*** Opening of Data ***

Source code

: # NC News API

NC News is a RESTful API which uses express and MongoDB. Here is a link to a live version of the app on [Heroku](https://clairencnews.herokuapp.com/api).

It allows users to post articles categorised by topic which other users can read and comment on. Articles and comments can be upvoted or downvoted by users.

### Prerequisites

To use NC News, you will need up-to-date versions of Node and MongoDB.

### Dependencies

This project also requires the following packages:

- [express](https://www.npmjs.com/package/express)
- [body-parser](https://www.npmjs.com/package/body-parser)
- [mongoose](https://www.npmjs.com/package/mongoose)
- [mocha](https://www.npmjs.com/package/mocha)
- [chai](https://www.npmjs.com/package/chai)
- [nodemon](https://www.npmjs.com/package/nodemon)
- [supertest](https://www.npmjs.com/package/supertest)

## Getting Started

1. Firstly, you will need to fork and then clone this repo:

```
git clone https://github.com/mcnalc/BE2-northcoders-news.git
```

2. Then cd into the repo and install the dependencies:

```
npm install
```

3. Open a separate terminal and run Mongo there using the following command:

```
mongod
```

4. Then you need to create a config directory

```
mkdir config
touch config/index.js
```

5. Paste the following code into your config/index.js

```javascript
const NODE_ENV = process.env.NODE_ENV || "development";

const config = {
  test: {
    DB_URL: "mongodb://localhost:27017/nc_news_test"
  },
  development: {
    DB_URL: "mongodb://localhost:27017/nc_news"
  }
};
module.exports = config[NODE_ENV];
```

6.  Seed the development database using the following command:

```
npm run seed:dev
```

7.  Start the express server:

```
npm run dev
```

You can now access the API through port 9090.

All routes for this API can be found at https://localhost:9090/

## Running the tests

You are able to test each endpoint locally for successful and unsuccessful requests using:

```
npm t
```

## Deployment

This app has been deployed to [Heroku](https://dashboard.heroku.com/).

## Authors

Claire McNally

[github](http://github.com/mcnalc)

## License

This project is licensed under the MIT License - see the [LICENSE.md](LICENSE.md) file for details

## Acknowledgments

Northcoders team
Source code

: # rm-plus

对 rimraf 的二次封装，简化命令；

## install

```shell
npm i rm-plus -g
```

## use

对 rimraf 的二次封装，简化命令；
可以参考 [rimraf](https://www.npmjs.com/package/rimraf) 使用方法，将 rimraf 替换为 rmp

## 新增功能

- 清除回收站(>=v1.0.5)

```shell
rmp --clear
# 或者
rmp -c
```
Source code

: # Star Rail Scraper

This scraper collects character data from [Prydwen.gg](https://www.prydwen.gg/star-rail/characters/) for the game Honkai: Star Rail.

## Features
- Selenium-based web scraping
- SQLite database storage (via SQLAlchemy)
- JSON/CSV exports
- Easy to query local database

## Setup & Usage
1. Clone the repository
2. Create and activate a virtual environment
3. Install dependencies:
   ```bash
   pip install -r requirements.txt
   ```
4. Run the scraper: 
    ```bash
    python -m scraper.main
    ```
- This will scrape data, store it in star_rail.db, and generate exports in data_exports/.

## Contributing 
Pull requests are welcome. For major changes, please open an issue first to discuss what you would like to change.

*** Close of Data ***

[Task description] Take the word "express" and find each line of the material that contains it. Copy those lines.

[Finished exercise]
NC News is a RESTful API which uses express and MongoDB. Here is a link to a live version of the app on [Heroku](https://clairencnews.herokuapp.com/api).
- [express](https://www.npmjs.com/package/express)
7.  Start the express server:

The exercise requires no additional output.